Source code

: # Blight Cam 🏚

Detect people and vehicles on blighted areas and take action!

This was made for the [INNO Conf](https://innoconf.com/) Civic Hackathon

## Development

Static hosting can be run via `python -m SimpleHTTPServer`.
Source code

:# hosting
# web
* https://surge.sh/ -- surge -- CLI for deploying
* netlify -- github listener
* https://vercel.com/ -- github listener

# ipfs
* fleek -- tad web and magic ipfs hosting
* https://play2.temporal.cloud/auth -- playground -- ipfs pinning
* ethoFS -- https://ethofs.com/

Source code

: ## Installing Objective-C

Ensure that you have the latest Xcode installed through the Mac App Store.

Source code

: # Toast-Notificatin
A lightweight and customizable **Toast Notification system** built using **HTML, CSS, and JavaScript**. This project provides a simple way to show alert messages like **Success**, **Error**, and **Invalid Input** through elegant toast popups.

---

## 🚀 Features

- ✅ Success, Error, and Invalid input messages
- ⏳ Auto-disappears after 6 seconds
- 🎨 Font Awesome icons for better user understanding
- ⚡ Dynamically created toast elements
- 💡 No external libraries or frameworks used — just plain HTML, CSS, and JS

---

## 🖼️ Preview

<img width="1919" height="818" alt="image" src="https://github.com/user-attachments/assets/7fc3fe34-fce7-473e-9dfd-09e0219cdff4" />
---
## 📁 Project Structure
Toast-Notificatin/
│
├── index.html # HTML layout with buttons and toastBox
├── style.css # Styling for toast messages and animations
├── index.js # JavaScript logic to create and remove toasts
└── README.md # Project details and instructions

---*---

-- Task objective --
Please return all lines in the material above that include the word "Error".

-- Expected output --
A lightweight and customizable **Toast Notification system** built using **HTML, CSS, and JavaScript**. This project provides a simple way to show alert messages like **Success**, **Error**, and **Invalid Input** through elegant toast popups.
- ✅ Success, Error, and Invalid input messages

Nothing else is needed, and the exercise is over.